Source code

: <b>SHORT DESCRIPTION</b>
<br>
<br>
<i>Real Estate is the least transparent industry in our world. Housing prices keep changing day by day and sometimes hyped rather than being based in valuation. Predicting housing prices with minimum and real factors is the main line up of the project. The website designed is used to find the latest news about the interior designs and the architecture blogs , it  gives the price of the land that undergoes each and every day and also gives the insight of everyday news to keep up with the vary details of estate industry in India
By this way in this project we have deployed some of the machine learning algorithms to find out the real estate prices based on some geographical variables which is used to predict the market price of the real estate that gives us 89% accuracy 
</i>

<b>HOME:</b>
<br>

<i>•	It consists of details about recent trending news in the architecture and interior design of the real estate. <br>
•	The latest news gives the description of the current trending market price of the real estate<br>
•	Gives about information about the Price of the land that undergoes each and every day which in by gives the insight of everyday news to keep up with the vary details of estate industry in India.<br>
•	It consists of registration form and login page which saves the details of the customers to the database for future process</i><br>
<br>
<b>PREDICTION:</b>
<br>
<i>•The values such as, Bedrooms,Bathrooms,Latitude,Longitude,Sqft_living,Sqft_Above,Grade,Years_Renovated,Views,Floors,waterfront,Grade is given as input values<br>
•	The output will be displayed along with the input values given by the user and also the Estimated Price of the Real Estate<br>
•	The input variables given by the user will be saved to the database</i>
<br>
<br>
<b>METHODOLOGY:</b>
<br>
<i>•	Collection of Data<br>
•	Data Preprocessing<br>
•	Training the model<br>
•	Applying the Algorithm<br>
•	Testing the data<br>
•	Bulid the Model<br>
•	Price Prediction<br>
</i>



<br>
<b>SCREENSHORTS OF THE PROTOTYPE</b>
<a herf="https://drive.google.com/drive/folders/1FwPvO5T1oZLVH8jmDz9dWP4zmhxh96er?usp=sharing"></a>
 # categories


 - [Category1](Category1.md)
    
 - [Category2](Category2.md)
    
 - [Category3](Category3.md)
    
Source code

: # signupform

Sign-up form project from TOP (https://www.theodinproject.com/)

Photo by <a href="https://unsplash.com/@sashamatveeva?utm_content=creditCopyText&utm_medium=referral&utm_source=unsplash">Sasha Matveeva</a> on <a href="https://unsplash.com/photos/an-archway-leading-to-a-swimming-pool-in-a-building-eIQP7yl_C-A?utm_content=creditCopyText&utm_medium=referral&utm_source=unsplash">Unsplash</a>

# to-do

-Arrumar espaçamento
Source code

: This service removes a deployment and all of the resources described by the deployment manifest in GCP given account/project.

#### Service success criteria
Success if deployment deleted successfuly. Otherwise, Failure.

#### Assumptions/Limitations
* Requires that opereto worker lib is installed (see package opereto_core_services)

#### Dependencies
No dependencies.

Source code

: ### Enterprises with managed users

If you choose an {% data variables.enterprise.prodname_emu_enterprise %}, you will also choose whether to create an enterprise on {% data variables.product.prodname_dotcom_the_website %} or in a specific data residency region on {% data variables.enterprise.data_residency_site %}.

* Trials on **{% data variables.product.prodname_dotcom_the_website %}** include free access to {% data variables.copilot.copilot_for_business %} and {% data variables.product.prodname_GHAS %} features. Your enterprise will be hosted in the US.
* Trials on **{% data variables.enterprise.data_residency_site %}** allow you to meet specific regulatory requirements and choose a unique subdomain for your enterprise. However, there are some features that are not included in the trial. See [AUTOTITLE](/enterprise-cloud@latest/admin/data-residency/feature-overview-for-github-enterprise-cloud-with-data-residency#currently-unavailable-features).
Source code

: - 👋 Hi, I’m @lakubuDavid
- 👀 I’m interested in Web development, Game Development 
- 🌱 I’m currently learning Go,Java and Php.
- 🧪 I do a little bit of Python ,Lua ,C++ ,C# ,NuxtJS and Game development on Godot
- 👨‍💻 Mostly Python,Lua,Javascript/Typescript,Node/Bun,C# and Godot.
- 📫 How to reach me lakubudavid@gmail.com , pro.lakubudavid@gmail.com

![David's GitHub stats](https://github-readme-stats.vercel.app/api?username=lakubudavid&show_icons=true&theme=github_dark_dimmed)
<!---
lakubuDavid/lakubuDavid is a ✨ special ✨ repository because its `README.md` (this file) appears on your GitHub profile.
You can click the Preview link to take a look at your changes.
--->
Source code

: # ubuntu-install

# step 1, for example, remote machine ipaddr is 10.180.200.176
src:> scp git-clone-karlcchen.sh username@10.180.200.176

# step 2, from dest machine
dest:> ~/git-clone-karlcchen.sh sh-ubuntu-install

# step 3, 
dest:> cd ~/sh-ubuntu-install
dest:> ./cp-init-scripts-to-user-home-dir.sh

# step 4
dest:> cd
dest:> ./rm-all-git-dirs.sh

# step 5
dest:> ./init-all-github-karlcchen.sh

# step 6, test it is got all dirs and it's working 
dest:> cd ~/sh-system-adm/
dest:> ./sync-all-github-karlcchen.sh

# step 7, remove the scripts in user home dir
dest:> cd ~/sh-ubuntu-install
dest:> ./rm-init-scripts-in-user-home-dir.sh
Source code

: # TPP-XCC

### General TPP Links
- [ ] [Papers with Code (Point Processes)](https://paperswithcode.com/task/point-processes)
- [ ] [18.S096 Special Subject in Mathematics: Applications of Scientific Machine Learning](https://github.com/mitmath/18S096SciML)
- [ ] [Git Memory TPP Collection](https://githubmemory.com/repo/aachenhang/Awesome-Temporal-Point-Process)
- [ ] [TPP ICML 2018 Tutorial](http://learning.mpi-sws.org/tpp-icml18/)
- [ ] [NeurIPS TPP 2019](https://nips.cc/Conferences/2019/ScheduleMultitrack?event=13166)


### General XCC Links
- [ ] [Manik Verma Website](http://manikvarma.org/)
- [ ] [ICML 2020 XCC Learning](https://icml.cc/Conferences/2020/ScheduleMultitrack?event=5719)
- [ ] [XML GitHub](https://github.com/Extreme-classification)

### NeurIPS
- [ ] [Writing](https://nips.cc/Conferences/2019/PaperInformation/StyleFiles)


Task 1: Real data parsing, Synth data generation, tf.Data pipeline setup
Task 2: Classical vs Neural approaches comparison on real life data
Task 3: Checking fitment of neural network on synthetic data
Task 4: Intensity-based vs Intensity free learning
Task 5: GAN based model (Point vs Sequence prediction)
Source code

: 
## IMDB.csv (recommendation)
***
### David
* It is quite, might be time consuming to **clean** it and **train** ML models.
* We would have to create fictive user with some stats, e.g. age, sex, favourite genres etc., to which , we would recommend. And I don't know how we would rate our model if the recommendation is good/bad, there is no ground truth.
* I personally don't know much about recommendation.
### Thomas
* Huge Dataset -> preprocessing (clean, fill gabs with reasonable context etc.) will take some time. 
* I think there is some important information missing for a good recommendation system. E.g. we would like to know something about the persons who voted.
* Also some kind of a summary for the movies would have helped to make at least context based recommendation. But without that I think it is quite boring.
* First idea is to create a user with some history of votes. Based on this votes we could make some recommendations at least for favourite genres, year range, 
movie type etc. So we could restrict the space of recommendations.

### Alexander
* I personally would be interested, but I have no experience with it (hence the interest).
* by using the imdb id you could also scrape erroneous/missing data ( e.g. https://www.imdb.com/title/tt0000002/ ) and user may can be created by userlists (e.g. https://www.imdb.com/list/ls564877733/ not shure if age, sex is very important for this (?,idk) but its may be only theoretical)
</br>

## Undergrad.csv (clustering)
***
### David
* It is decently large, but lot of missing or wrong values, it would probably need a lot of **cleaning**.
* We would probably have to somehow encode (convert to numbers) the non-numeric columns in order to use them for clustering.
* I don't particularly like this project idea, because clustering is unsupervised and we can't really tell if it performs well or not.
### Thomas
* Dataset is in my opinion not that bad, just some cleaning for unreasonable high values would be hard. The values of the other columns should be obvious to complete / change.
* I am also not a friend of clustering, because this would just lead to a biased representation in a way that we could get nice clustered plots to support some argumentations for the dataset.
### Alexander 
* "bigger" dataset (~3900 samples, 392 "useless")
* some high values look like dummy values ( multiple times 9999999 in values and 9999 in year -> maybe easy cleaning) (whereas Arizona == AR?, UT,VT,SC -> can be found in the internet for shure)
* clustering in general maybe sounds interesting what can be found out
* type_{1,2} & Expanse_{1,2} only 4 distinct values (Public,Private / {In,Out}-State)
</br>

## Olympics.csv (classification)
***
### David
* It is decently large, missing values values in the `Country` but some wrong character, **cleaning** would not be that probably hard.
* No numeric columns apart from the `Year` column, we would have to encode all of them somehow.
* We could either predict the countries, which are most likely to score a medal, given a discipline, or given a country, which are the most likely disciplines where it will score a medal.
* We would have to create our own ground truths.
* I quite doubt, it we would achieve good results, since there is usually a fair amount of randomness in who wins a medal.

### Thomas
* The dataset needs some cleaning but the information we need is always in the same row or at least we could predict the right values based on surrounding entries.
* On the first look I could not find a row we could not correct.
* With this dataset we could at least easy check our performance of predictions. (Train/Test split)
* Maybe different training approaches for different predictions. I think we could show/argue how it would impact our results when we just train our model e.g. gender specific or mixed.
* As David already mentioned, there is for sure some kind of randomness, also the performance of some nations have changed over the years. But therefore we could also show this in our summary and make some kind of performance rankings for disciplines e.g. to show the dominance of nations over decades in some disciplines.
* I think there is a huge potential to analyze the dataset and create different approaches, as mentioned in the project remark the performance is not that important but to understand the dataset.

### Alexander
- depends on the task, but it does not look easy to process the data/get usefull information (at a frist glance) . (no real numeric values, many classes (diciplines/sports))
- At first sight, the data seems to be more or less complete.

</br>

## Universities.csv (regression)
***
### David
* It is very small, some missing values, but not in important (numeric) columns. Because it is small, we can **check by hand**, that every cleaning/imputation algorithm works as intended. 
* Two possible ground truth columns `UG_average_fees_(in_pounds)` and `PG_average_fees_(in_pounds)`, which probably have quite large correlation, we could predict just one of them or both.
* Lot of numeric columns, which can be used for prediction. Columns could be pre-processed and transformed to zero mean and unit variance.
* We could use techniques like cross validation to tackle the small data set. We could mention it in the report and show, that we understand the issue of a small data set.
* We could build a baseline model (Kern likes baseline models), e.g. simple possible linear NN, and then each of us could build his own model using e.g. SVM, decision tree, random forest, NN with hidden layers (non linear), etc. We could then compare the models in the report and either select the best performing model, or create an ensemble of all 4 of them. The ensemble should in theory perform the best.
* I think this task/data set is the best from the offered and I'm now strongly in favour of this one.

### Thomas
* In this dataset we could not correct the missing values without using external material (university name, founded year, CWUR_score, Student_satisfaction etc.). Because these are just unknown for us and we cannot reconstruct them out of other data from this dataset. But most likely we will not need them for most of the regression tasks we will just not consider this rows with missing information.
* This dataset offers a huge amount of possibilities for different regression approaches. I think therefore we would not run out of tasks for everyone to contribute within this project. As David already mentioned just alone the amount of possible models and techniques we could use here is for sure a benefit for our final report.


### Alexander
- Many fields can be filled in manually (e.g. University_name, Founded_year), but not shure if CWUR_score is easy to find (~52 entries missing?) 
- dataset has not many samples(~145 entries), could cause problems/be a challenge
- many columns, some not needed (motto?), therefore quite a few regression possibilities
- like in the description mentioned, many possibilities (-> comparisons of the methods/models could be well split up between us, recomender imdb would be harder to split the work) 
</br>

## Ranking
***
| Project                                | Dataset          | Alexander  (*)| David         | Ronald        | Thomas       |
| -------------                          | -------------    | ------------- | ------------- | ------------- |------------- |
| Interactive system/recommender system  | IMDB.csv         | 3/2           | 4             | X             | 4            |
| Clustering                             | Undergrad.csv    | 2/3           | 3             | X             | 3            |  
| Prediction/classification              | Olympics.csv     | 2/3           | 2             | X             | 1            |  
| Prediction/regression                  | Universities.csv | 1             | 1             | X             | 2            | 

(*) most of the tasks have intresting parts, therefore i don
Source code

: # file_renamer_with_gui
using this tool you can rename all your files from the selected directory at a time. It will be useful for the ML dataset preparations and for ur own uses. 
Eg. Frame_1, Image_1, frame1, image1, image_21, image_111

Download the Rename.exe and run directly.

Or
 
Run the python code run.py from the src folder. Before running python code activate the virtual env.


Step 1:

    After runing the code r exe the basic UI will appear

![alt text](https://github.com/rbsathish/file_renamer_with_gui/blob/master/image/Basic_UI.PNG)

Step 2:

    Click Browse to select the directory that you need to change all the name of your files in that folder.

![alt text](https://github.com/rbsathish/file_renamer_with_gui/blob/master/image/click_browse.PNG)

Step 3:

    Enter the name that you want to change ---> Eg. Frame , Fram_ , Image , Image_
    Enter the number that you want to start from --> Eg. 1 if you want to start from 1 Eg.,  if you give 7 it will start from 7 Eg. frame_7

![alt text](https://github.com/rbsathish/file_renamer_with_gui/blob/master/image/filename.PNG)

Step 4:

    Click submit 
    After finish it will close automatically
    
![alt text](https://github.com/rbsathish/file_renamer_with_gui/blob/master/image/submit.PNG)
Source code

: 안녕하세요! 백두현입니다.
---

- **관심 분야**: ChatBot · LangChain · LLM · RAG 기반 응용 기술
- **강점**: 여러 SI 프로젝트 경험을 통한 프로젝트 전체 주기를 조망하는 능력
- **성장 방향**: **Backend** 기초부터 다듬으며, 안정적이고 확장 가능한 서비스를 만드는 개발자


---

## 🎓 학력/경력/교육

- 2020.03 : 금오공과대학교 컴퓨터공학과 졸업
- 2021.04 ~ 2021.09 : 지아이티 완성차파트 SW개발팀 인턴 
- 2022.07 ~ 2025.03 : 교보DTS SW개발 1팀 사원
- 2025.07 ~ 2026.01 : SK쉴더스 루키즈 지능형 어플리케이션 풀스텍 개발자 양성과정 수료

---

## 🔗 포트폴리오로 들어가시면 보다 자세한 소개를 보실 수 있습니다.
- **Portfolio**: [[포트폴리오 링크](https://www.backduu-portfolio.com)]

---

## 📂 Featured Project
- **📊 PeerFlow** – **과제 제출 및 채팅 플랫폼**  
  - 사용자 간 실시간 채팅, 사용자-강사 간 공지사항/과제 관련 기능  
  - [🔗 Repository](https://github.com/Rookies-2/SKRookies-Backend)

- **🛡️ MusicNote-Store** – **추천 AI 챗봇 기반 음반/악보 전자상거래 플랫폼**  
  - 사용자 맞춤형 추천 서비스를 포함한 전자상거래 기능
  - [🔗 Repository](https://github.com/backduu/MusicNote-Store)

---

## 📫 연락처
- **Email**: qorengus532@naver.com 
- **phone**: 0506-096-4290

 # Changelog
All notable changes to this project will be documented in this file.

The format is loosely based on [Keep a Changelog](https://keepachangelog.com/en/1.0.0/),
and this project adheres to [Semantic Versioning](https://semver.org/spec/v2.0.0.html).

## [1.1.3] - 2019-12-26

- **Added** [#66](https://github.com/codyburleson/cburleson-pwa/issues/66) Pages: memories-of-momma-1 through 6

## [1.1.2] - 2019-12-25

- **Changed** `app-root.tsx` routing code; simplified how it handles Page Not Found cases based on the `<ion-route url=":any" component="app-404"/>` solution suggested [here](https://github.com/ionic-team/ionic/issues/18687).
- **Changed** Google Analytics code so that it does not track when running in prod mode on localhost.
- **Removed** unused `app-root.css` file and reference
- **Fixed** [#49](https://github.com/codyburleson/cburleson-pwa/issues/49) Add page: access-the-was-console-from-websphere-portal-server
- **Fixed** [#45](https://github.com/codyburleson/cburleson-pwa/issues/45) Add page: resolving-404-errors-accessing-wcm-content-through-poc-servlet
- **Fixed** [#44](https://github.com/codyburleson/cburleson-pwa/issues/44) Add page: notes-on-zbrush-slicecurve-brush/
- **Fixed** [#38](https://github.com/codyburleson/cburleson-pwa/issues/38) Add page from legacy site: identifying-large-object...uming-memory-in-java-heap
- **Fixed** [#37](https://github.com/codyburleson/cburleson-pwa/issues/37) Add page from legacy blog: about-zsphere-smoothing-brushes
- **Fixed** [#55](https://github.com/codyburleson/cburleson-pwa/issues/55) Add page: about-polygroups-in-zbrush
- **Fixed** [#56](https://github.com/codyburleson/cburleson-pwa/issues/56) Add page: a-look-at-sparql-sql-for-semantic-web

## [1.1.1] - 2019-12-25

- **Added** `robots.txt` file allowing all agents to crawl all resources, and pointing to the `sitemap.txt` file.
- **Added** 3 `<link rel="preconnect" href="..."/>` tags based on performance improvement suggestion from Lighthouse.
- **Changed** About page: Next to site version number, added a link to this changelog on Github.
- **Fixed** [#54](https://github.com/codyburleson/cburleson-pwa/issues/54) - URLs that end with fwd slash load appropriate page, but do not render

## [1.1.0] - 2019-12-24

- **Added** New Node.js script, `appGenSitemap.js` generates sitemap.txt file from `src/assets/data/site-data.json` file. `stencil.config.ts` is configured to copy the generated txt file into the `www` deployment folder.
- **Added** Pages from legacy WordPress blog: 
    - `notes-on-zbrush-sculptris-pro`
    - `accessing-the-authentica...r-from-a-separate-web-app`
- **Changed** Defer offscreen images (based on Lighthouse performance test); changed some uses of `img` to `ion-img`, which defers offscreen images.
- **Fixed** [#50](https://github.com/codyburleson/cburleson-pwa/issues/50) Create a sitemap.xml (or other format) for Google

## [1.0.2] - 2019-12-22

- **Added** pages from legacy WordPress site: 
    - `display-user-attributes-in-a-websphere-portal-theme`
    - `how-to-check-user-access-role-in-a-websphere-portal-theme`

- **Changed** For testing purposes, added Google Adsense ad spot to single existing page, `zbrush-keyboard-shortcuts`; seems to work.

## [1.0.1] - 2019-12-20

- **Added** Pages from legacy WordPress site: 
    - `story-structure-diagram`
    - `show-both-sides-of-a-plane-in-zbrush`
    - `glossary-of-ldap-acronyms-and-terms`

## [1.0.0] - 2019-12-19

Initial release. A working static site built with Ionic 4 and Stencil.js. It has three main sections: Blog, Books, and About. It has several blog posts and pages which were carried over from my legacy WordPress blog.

■ **Task statement**:
Retype, in the same exact form, the lines of the material above from the line holding "You can click" through the line holding "dest:> ./sync-all-github-karlcchen.sh".

■ **Output of the task**:
You can click the Preview link to take a look at your changes.
--->
Source code

: # ubuntu-install

# step 1, for example, remote machine ipaddr is 10.180.200.176
src:> scp git-clone-karlcchen.sh username@10.180.200.176

# step 2, from dest machine
dest:> ~/git-clone-karlcchen.sh sh-ubuntu-install

# step 3, 
dest:> cd ~/sh-ubuntu-install
dest:> ./cp-init-scripts-to-user-home-dir.sh

# step 4
dest:> cd
dest:> ./rm-all-git-dirs.sh

# step 5
dest:> ./init-all-github-karlcchen.sh

# step 6, test it is got all dirs and it's working 
dest:> cd ~/sh-system-adm/
dest:> ./sync-all-github-karlcchen.sh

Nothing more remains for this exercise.